▶ [Work order]
Give back the full listing, character for character, with no pictures.

'''

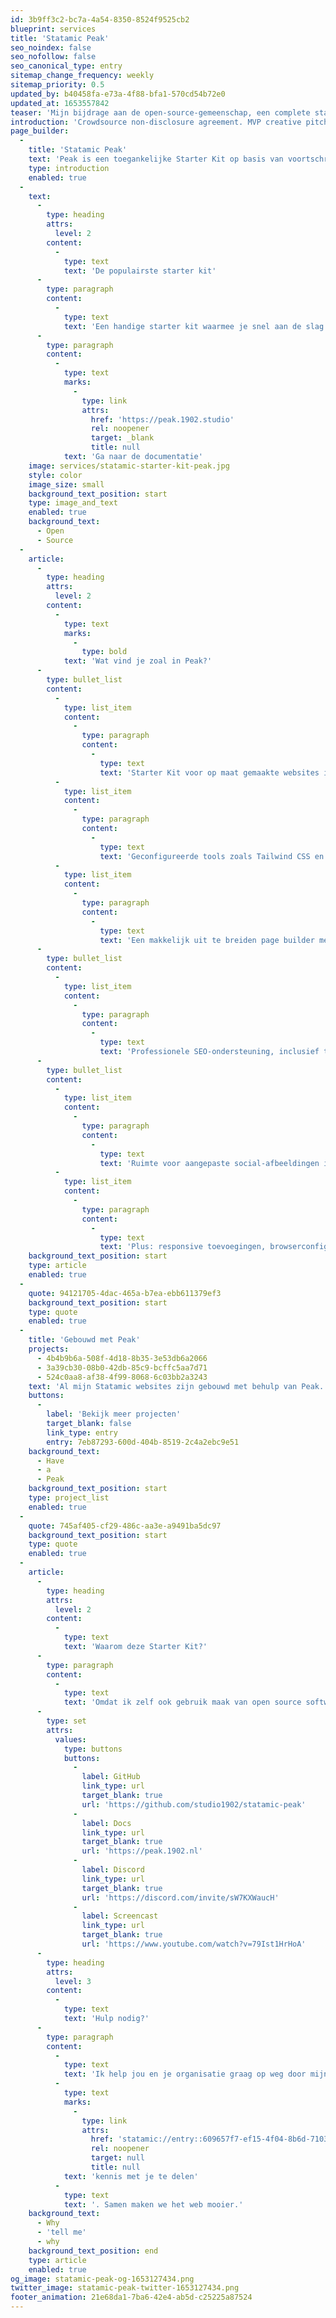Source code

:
 ```yaml
---
id: 3b9ff3c2-bc7a-4a54-8350-8524f9525cb2
blueprint: services
title: 'Statamic Peak'
seo_noindex: false
seo_nofollow: false
seo_canonical_type: entry
sitemap_change_frequency: weekly
sitemap_priority: 0.5
updated_by: b40458fa-e73a-4f88-bfa1-570cd54b72e0
updated_at: 1653557842
teaser: 'Mijn bijdrage aan de open-source-gemeenschap, een complete starter kit voor ontwikkelaars uit de Statamic Community. Gratis.'
introduction: 'Crowdsource non-disclosure agreement. MVP creative pitch venture startup low hanging fruit hypotheses customer strategy iPad partnership social proof. deployment. Long tail success entrepreneur network effects android. deployment.'
page_builder:
  -
    title: 'Statamic Peak'
    text: 'Peak is een toegankelijke Starter Kit op basis van voortschrijdend inzicht, met alle best practices op het gebied van SEO en a11y inbegrepen. Al mijn kennis van Statamic heb ik omgezet in deze Starter Kit, zodat ontwikkelaars overal ter wereld een betere ervaring kunnen beleven én zelf kunnen bijdragen aan verbetering van de kit. Zo maken we het web samen beter, mooier en toegankelijker.'
    type: introduction
    enabled: true
  -
    text:
      -
        type: heading
        attrs:
          level: 2
        content:
          -
            type: text
            text: 'De populairste starter kit'
      -
        type: paragraph
        content:
          -
            type: text
            text: 'Een handige starter kit waarmee je snel aan de slag kan en nieuwe dingen leert.'
      -
        type: paragraph
        content:
          -
            type: text
            marks:
              -
                type: link
                attrs:
                  href: 'https://peak.1902.studio'
                  rel: noopener
                  target: _blank
                  title: null
            text: 'Ga naar de documentatie'
    image: services/statamic-starter-kit-peak.jpg
    style: color
    image_size: small
    background_text_position: start
    type: image_and_text
    enabled: true
    background_text:
      - Open
      - Source
  -
    article:
      -
        type: heading
        attrs:
          level: 2
        content:
          -
            type: text
            marks:
              -
                type: bold
            text: 'Wat vind je zoal in Peak?'
      -
        type: bullet_list
        content:
          -
            type: list_item
            content:
              -
                type: paragraph
                content:
                  -
                    type: text
                    text: 'Starter Kit voor op maat gemaakte websites in Statamic'
          -
            type: list_item
            content:
              -
                type: paragraph
                content:
                  -
                    type: text
                    text: 'Geconfigureerde tools zoals Tailwind CSS en AlpineJS, dus geschikt voor elk systeem'
          -
            type: list_item
            content:
              -
                type: paragraph
                content:
                  -
                    type: text
                    text: 'Een makkelijk uit te breiden page builder met de standaard Statamic-velden en ruimte voor lange content'
      -
        type: bullet_list
        content:
          -
            type: list_item
            content:
              -
                type: paragraph
                content:
                  -
                    type: text
                    text: 'Professionele SEO-ondersteuning, inclusief tracker en een ingebouwde cookie-banner'
      -
        type: bullet_list
        content:
          -
            type: list_item
            content:
              -
                type: paragraph
                content:
                  -
                    type: text
                    text: 'Ruimte voor aangepaste social-afbeeldingen in je eigen templates'
          -
            type: list_item
            content:
              -
                type: paragraph
                content:
                  -
                    type: text
                    text: 'Plus: responsive toevoegingen, browserconfiguratie, favicons genereren, ondersteuning voor donkere modus, knoppen, formulieren en nog veel meer'
    background_text_position: start
    type: article
    enabled: true
  -
    quote: 94121705-4dac-465a-b7ea-ebb611379ef3
    background_text_position: start
    type: quote
    enabled: true
  -
    title: 'Gebouwd met Peak'
    projects:
      - 4b4b9b6a-508f-4d18-8b35-3e53db6a2066
      - 3a39cb30-08b0-42db-85c9-bcffc5aa7d71
      - 524c0aa8-af38-4f99-8068-6c03bb2a3243
    text: 'Al mijn Statamic websites zijn gebouwd met behulp van Peak.'
    buttons:
      -
        label: 'Bekijk meer projecten'
        target_blank: false
        link_type: entry
        entry: 7eb87293-600d-404b-8519-2c4a2ebc9e51
    background_text:
      - Have
      - a
      - Peak
    background_text_position: start
    type: project_list
    enabled: true
  -
    quote: 745af405-cf29-486c-aa3e-a9491ba5dc97
    background_text_position: start
    type: quote
    enabled: true
  -
    article:
      -
        type: heading
        attrs:
          level: 2
        content:
          -
            type: text
            text: 'Waarom deze Starter Kit?'
      -
        type: paragraph
        content:
          -
            type: text
            text: 'Omdat ik zelf ook gebruik maak van open source software, vind ik het een mooi idee om iets terug te kunnen doen voor de community. Deze kit wordt veel gebruikt en er wordt veel naar verwezen. Het is te gek als anderen zeggen ‘Oh that question? Check out this file in Peak for an example on how to do this.’?'
      -
        type: set
        attrs:
          values:
            type: buttons
            buttons:
              -
                label: GitHub
                link_type: url
                target_blank: true
                url: 'https://github.com/studio1902/statamic-peak'
              -
                label: Docs
                link_type: url
                target_blank: true
                url: 'https://peak.1902.nl'
              -
                label: Discord
                link_type: url
                target_blank: true
                url: 'https://discord.com/invite/sW7KXWaucH'
              -
                label: Screencast
                link_type: url
                target_blank: true
                url: 'https://www.youtube.com/watch?v=79Ist1HrHoA'
      -
        type: heading
        attrs:
          level: 3
        content:
          -
            type: text
            text: 'Hulp nodig?'
      -
        type: paragraph
        content:
          -
            type: text
            text: 'Ik help jou en je organisatie graag op weg door mijn '
          -
            type: text
            marks:
              -
                type: link
                attrs:
                  href: 'statamic://entry::609657f7-ef15-4f04-8b6d-7103d54ae1c5'
                  rel: noopener
                  target: null
                  title: null
            text: 'kennis met je te delen'
          -
            type: text
            text: '. Samen maken we het web mooier.'
    background_text:
      - Why
      - 'tell me'
      - why
    background_text_position: end
    type: article
    enabled: true
og_image: statamic-peak-og-1653127434.png
twitter_image: statamic-peak-twitter-1653127434.png
footer_animation: 21e68da1-7ba6-42e4-ab5d-c25225a87524
---
```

'''

▶ [Solution for this problem]
Source code

:
 ```yaml
---
id: 3b9ff3c2-bc7a-4a54-8350-8524f9525cb2
blueprint: services
title: 'Statamic Peak'
seo_noindex: false
seo_nofollow: false
seo_canonical_type: entry
sitemap_change_frequency: weekly
sitemap_priority: 0.5
updated_by: b40458fa-e73a-4f88-bfa1-570cd54b72e0
updated_at: 1653557842
teaser: 'Mijn bijdrage aan de open-source-gemeenschap, een complete starter kit voor ontwikkelaars uit de Statamic Community. Gratis.'
introduction: 'Crowdsource non-disclosure agreement. MVP creative pitch venture startup low hanging fruit hypotheses customer strategy iPad partnership social proof. deployment. Long tail success entrepreneur network effects android. deployment.'
page_builder:
  -
    title: 'Statamic Peak'
    text: 'Peak is een toegankelijke Starter Kit op basis van voortschrijdend inzicht, met alle best practices op het gebied van SEO en a11y inbegrepen. Al mijn kennis van Statamic heb ik omgezet in deze Starter Kit, zodat ontwikkelaars overal ter wereld een betere ervaring kunnen beleven én zelf kunnen bijdragen aan verbetering van de kit. Zo maken we het web samen beter, mooier en toegankelijker.'
    type: introduction
    enabled: true
  -
    text:
      -
        type: heading
        attrs:
          level: 2
        content:
          -
            type: text
            text: 'De populairste starter kit'
      -
        type: paragraph
        content:
          -
            type: text
            text: 'Een handige starter kit waarmee je snel aan de slag kan en nieuwe dingen leert.'
      -
        type: paragraph
        content:
          -
            type: text
            marks:
              -
                type: link
                attrs:
                  href: 'https://peak.1902.studio'
                  rel: noopener
                  target: _blank
                  title: null
            text: 'Ga naar de documentatie'
    image: services/statamic-starter-kit-peak.jpg
    style: color
    image_size: small
    background_text_position: start
    type: image_and_text
    enabled: true
    background_text:
      - Open
      - Source
  -
    article:
      -
        type: heading
        attrs:
          level: 2
        content:
          -
            type: text
            marks:
              -
                type: bold
            text: 'Wat vind je zoal in Peak?'
      -
        type: bullet_list
        content:
          -
            type: list_item
            content:
              -
                type: paragraph
                content:
                  -
                    type: text
                    text: 'Starter Kit voor op maat gemaakte websites in Statamic'
          -
            type: list_item
            content:
              -
                type: paragraph
                content:
                  -
                    type: text
                    text: 'Geconfigureerde tools zoals Tailwind CSS en AlpineJS, dus geschikt voor elk systeem'
          -
            type: list_item
            content:
              -
                type: paragraph
                content:
                  -
                    type: text
                    text: 'Een makkelijk uit te breiden page builder met de standaard Statamic-velden en ruimte voor lange content'
      -
        type: bullet_list
        content:
          -
            type: list_item
            content:
              -
                type: paragraph
                content:
                  -
                    type: text
                    text: 'Professionele SEO-ondersteuning, inclusief tracker en een ingebouwde cookie-banner'
      -
        type: bullet_list
        content:
          -
            type: list_item
            content:
              -
                type: paragraph
                content:
                  -
                    type: text
                    text: 'Ruimte voor aangepaste social-afbeeldingen in je eigen templates'
          -
            type: list_item
            content:
              -
                type: paragraph
                content:
                  -
                    type: text
                    text: 'Plus: responsive toevoegingen, browserconfiguratie, favicons genereren, ondersteuning voor donkere modus, knoppen, formulieren en nog veel meer'
    background_text_position: start
    type: article
    enabled: true
  -
    quote: 94121705-4dac-465a-b7ea-ebb611379ef3
    background_text_position: start
    type: quote
    enabled: true
  -
    title: 'Gebouwd met Peak'
    projects:
      - 4b4b9b6a-508f-4d18-8b35-3e53db6a2066
      - 3a39cb30-08b0-42db-85c9-bcffc5aa7d71
      - 524c0aa8-af38-4f99-8068-6c03bb2a3243
    text: 'Al mijn Statamic websites zijn gebouwd met behulp van Peak.'
    buttons:
      -
        label: 'Bekijk meer projecten'
        target_blank: false
        link_type: entry
        entry: 7eb87293-600d-404b-8519-2c4a2ebc9e51
    background_text:
      - Have
      - a
      - Peak
    background_text_position: start
    type: project_list
    enabled: true
  -
    quote: 745af405-cf29-486c-aa3e-a9491ba5dc97
    background_text_position: start
    type: quote
    enabled: true
  -
    article:
      -
        type: heading
        attrs:
          level: 2
        content:
          -
            type: text
            text: 'Waarom deze Starter Kit?'
      -
        type: paragraph
        content:
          -
            type: text
            text: 'Omdat ik zelf ook gebruik maak van open source software, vind ik het een mooi idee om iets terug te kunnen doen voor de community. Deze kit wordt veel gebruikt en er wordt veel naar verwezen. Het is te gek als anderen zeggen ‘Oh that question? Check out this file in Peak for an example on how to do this.’?'
      -
        type: set
        attrs:
          values:
            type: buttons
            buttons:
              -
                label: GitHub
                link_type: url
                target_blank: true
                url: 'https://github.com/studio1902/statamic-peak'
              -
                label: Docs
                link_type: url
                target_blank: true
                url: 'https://peak.1902.nl'
              -
                label: Discord
                link_type: url
                target_blank: true
                url: 'https://discord.com/invite/sW7KXWaucH'
              -
                label: Screencast
                link_type: url
                target_blank: true
                url: 'https://www.youtube.com/watch?v=79Ist1HrHoA'
      -
        type: heading
        attrs:
          level: 3
        content:
          -
            type: text
            text: 'Hulp nodig?'
      -
        type: paragraph
        content:
          -
            type: text
            text: 'Ik help jou en je organisatie graag op weg door mijn '
          -
            type: text
            marks:
              -
                type: link
                attrs:
                  href: 'statamic://entry::609657f7-ef15-4f04-8b6d-7103d54ae1c5'
                  rel: noopener
                  target: null
                  title: null
            text: 'kennis met je te delen'
          -
            type: text
            text: '. Samen maken we het web mooier.'
    background_text:
      - Why
      - 'tell me'
      - why
    background_text_position: end
    type: article
    enabled: true
og_image: statamic-peak-og-1653127434.png
twitter_image: statamic-peak-twitter-1653127434.png
footer_animation: 21e68da1-7ba6-42e4-ab5d-c25225a87524
---
```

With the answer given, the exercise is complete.